AURA: A Reinforcement Learning Framework for AI-Driven Adaptive Conversational Surveys
Jinwen Tang, Yi Shang
TL;DR
AURA presents a reinforcement learning framework that enables AI-driven adaptive conversational surveys to improve real-time engagement within single sessions. By defining a four-dimensional LSDE quality metric and an offline-online two-level learning process, the system initializes with priors from campus-climate data and updates a simple EV-based policy during 10–15 exchanges using an epsilon-greedy approach. Empirical results show a +0.076 mean gain in response quality and a significant improvement over non-adaptive baselines, driven by a substantial reduction in specification prompts and increased validation prompts. This work demonstrates that within-session learning can yield substantive gains in data quality for open-ended surveys and points to broad applicability in sensitive data collection domains such as education, healthcare, and organizational assessment.
Abstract
Conventional online surveys provide limited personalization, often resulting in low engagement and superficial responses. Although AI survey chatbots improve convenience, most are still reactive: they rely on fixed dialogue trees or static prompt templates and therefore cannot adapt within a session to fit individual users, which leads to generic follow-ups and weak response quality.
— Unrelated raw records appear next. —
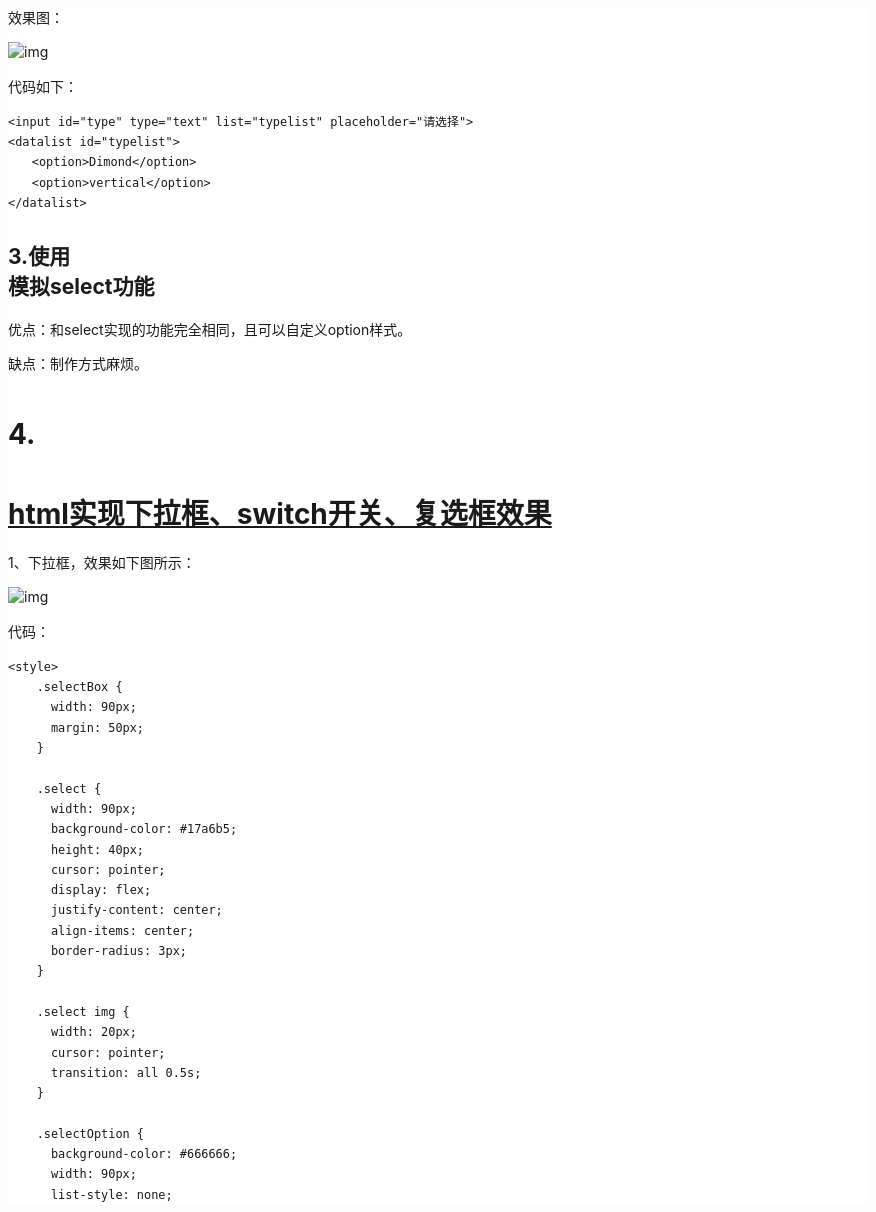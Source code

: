 效果图：

![img](https://img2020.cnblogs.com/blog/1399488/202003/1399488-20200306123726564-462919893.gif)

代码如下：

```
<input id="type" type="text" list="typelist" placeholder="请选择">
<datalist id="typelist">
　　<option>Dimond</option>
　　<option>vertical</option>
</datalist>
```

## 3.使用<div>模拟select功能

优点：和select实现的功能完全相同，且可以自定义option样式。

缺点：制作方式麻烦。









# 4.

# [html实现下拉框、switch开关、复选框效果](https://www.cnblogs.com/cyfeng/p/13074162.html)

1、下拉框，效果如下图所示：

![img](https://img2020.cnblogs.com/blog/1726954/202006/1726954-20200609170811224-1107265496.gif)

 

代码：

```php+HTML
<style>
    .selectBox {
      width: 90px;
      margin: 50px;
    }
 
    .select {
      width: 90px;
      background-color: #17a6b5;
      height: 40px;
      cursor: pointer;
      display: flex;
      justify-content: center;
      align-items: center;
      border-radius: 3px;
    }
 
    .select img {
      width: 20px;
      cursor: pointer;
      transition: all 0.5s;
    }
 
    .selectOption {
      background-color: #666666;
      width: 90px;
      list-style: none;
```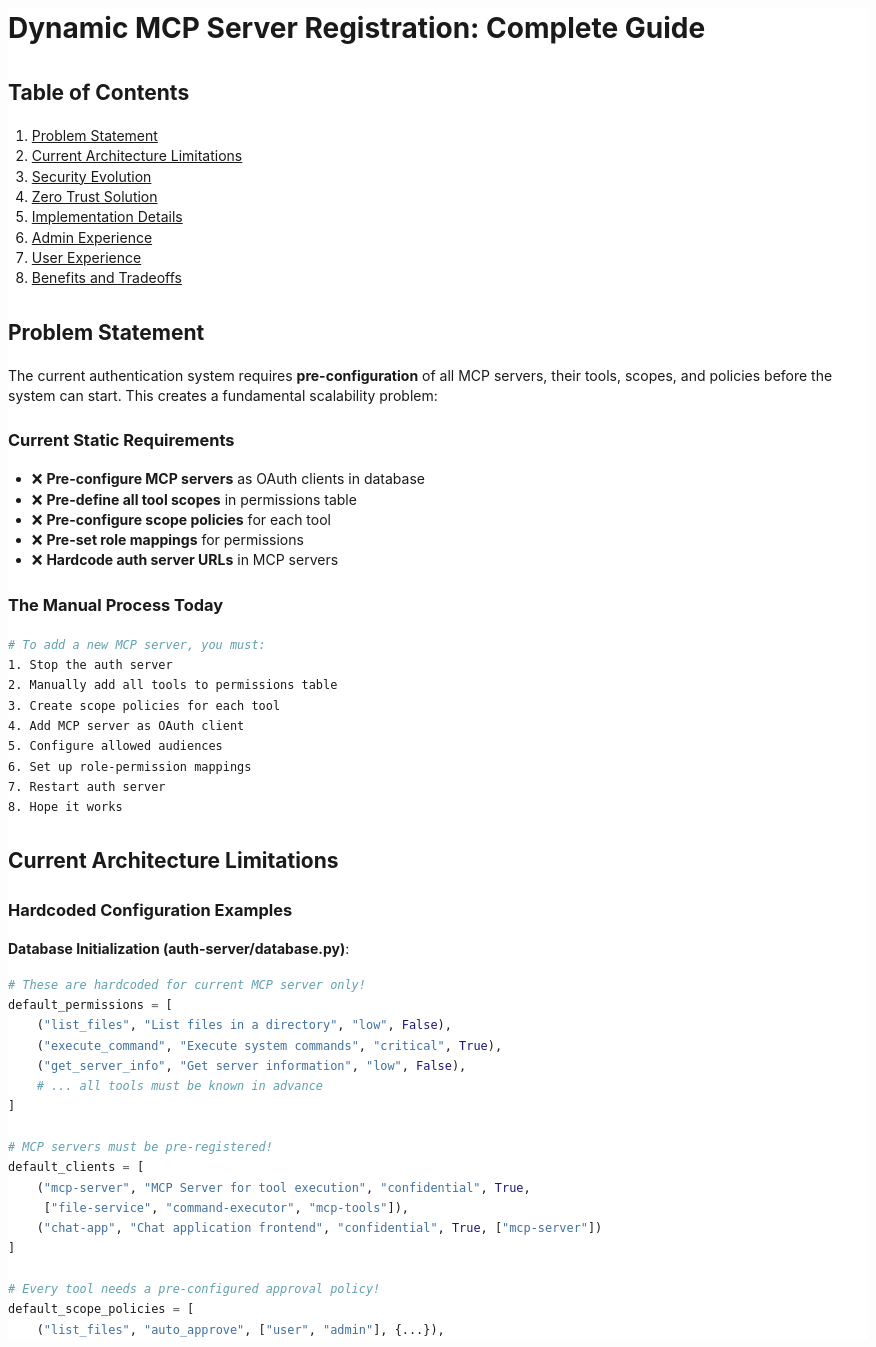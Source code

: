 # Dynamic MCP Server Registration: Complete Guide

## Table of Contents
1. [Problem Statement](#problem-statement)
2. [Current Architecture Limitations](#current-architecture-limitations)
3. [Security Evolution](#security-evolution)
4. [Zero Trust Solution](#zero-trust-solution)
5. [Implementation Details](#implementation-details)
6. [Admin Experience](#admin-experience)
7. [User Experience](#user-experience)
8. [Benefits and Tradeoffs](#benefits-and-tradeoffs)

## Problem Statement

The current authentication system requires **pre-configuration** of all MCP servers, their tools, scopes, and policies before the system can start. This creates a fundamental scalability problem:

### Current Static Requirements
- ❌ **Pre-configure MCP servers** as OAuth clients in database
- ❌ **Pre-define all tool scopes** in permissions table
- ❌ **Pre-configure scope policies** for each tool
- ❌ **Pre-set role mappings** for permissions
- ❌ **Hardcode auth server URLs** in MCP servers

### The Manual Process Today
```bash
# To add a new MCP server, you must:
1. Stop the auth server
2. Manually add all tools to permissions table
3. Create scope policies for each tool
4. Add MCP server as OAuth client
5. Configure allowed audiences
6. Set up role-permission mappings
7. Restart auth server
8. Hope it works
```

## Current Architecture Limitations

### Hardcoded Configuration Examples

**Database Initialization (auth-server/database.py)**:
```python
# These are hardcoded for current MCP server only!
default_permissions = [
    ("list_files", "List files in a directory", "low", False),
    ("execute_command", "Execute system commands", "critical", True),
    ("get_server_info", "Get server information", "low", False),
    # ... all tools must be known in advance
]

# MCP servers must be pre-registered!
default_clients = [
    ("mcp-server", "MCP Server for tool execution", "confidential", True, 
     ["file-service", "command-executor", "mcp-tools"]),
    ("chat-app", "Chat application frontend", "confidential", True, ["mcp-server"])
]

# Every tool needs a pre-configured approval policy!
default_scope_policies = [
    ("list_files", "auto_approve", ["user", "admin"], {...}),
```
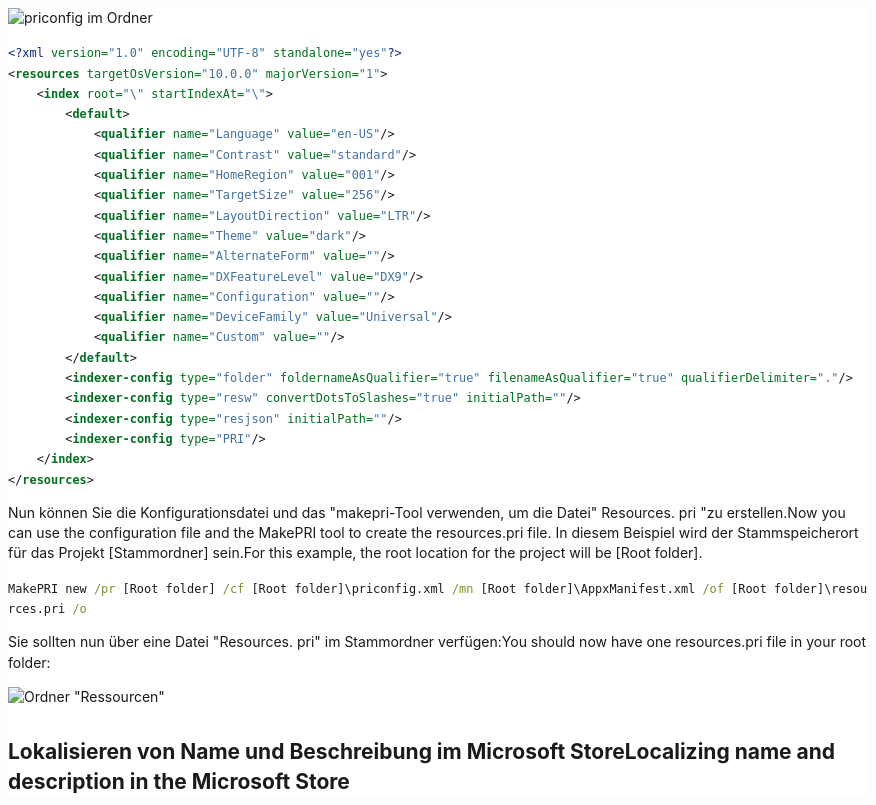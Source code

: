 ![priconfig im Ordner](./../../media/priconfig.png)


```xml
<?xml version="1.0" encoding="UTF-8" standalone="yes"?>
<resources targetOsVersion="10.0.0" majorVersion="1">
    <index root="\" startIndexAt="\">
        <default>
            <qualifier name="Language" value="en-US"/>
            <qualifier name="Contrast" value="standard"/>
            <qualifier name="HomeRegion" value="001"/>
            <qualifier name="TargetSize" value="256"/>
            <qualifier name="LayoutDirection" value="LTR"/>
            <qualifier name="Theme" value="dark"/>
            <qualifier name="AlternateForm" value=""/>
            <qualifier name="DXFeatureLevel" value="DX9"/>
            <qualifier name="Configuration" value=""/>
            <qualifier name="DeviceFamily" value="Universal"/>
            <qualifier name="Custom" value=""/>
        </default>
        <indexer-config type="folder" foldernameAsQualifier="true" filenameAsQualifier="true" qualifierDelimiter="."/>
        <indexer-config type="resw" convertDotsToSlashes="true" initialPath=""/>
        <indexer-config type="resjson" initialPath=""/>
        <indexer-config type="PRI"/>
    </index>
</resources>
```

<span data-ttu-id="06421-175">Nun können Sie die Konfigurationsdatei und das "makepri-Tool verwenden, um die Datei" Resources. pri "zu erstellen.</span><span class="sxs-lookup"><span data-stu-id="06421-175">Now you can use the configuration file and the MakePRI tool to create the resources.pri file.</span></span> <span data-ttu-id="06421-176">In diesem Beispiel wird der Stammspeicherort für das Projekt [Stammordner] sein.</span><span class="sxs-lookup"><span data-stu-id="06421-176">For this example, the root location for the project will be [Root folder].</span></span>


```cmd
MakePRI new /pr [Root folder] /cf [Root folder]\priconfig.xml /mn [Root folder]\AppxManifest.xml /of [Root folder]\resources.pri /o
```

<span data-ttu-id="06421-177">Sie sollten nun über eine Datei "Resources. pri" im Stammordner verfügen:</span><span class="sxs-lookup"><span data-stu-id="06421-177">You should now have one resources.pri file in your root folder:</span></span>

![Ordner "Ressourcen"](./../../media/resources.png)


## <span data-ttu-id="06421-179">Lokalisieren von Name und Beschreibung im Microsoft Store</span><span class="sxs-lookup"><span data-stu-id="06421-179">Localizing name and description in the Microsoft Store</span></span>
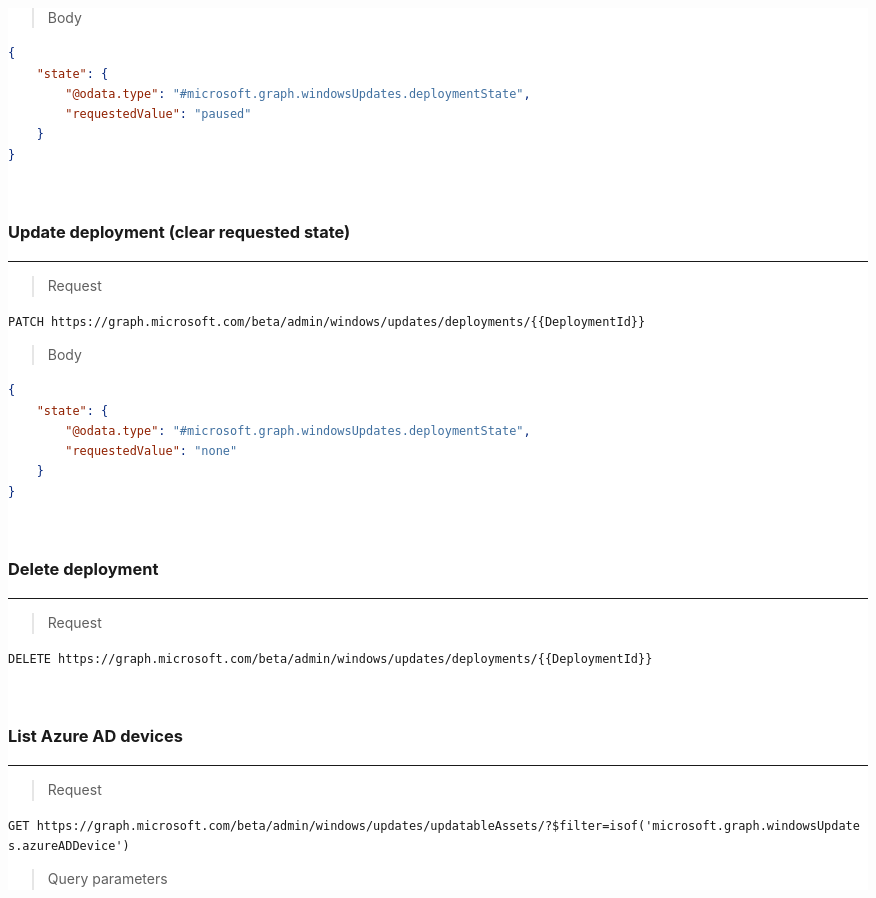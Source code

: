 > Body

```json
{
    "state": {
        "@odata.type": "#microsoft.graph.windowsUpdates.deploymentState",
        "requestedValue": "paused"
    }
}
```

<br>

### Update deployment (clear requested state) 

---
> Request

```
PATCH https://graph.microsoft.com/beta/admin/windows/updates/deployments/{{DeploymentId}}
```


> Body

```json
{
    "state": {
        "@odata.type": "#microsoft.graph.windowsUpdates.deploymentState",
        "requestedValue": "none"
    }
}
```

<br>

### Delete deployment 

---
> Request

```
DELETE https://graph.microsoft.com/beta/admin/windows/updates/deployments/{{DeploymentId}}
```

<br>

### List Azure AD devices 

---
> Request

```
GET https://graph.microsoft.com/beta/admin/windows/updates/updatableAssets/?$filter=isof('microsoft.graph.windowsUpdates.azureADDevice')
```

> Query parameters
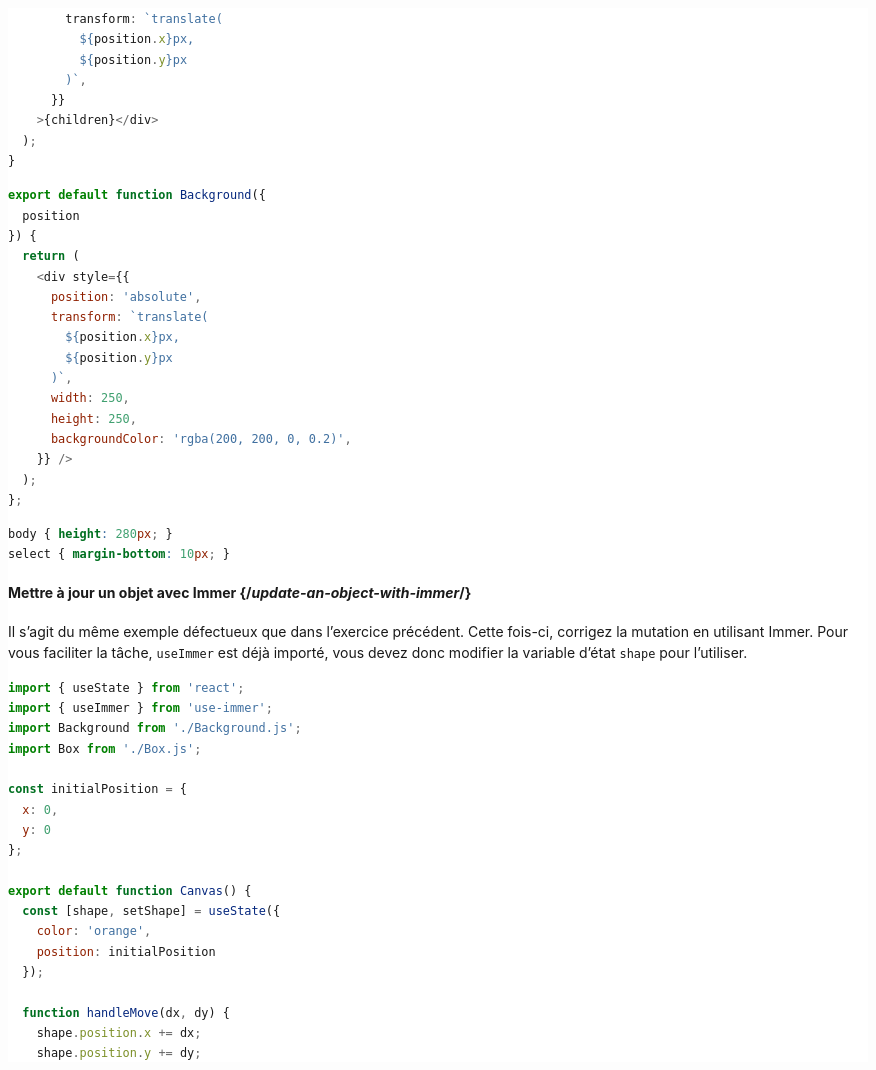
 ```js src/Box.js
        transform: `translate(
          ${position.x}px,
          ${position.y}px
        )`,
      }}
    >{children}</div>
  );
}
```

```js src/Background.js
export default function Background({
  position
}) {
  return (
    <div style={{
      position: 'absolute',
      transform: `translate(
        ${position.x}px,
        ${position.y}px
      )`,
      width: 250,
      height: 250,
      backgroundColor: 'rgba(200, 200, 0, 0.2)',
    }} />
  );
};
```

```css
body { height: 280px; }
select { margin-bottom: 10px; }
```

</Sandpack>

</Solution>

#### Mettre à jour un objet avec Immer {/*update-an-object-with-immer*/}

Il s’agit du même exemple défectueux que dans l’exercice précédent. Cette fois-ci, corrigez la mutation en utilisant Immer. Pour vous faciliter la tâche, `useImmer` est déjà importé, vous devez donc modifier la variable d’état `shape` pour l’utiliser.

<Sandpack>

```js src/App.js
import { useState } from 'react';
import { useImmer } from 'use-immer';
import Background from './Background.js';
import Box from './Box.js';

const initialPosition = {
  x: 0,
  y: 0
};

export default function Canvas() {
  const [shape, setShape] = useState({
    color: 'orange',
    position: initialPosition
  });

  function handleMove(dx, dy) {
    shape.position.x += dx;
    shape.position.y += dy;
```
We address these limitations with AURA (Adaptive Understanding through Reinforcement Learning for Assessment), a reinforcement learning framework for AI-driven adaptive conversational surveys. AURA quantifies response quality using a four-dimensional LSDE metric (Length, Self-disclosure, Emotion, and Specificity) and selects follow-up question types via an epsilon-greedy policy that updates the expected quality gain within each session. Initialized with priors extracted from 96 prior campus-climate conversations (467 total chatbot-user exchanges), the system balances exploration and exploitation across 10-15 dialogue exchanges, dynamically adapting to individual participants in real time. In controlled evaluations, AURA achieved a +0.076 mean gain in response quality and a statistically significant improvement over non-adaptive baselines (p=0.044, d=0.66), driven by a 63% reduction in specification prompts and a 10x increase in validation behavior. These results demonstrate that reinforcement learning can give survey chatbots improved adaptivity, transforming static questionnaires into interactive, self-improving assessment systems.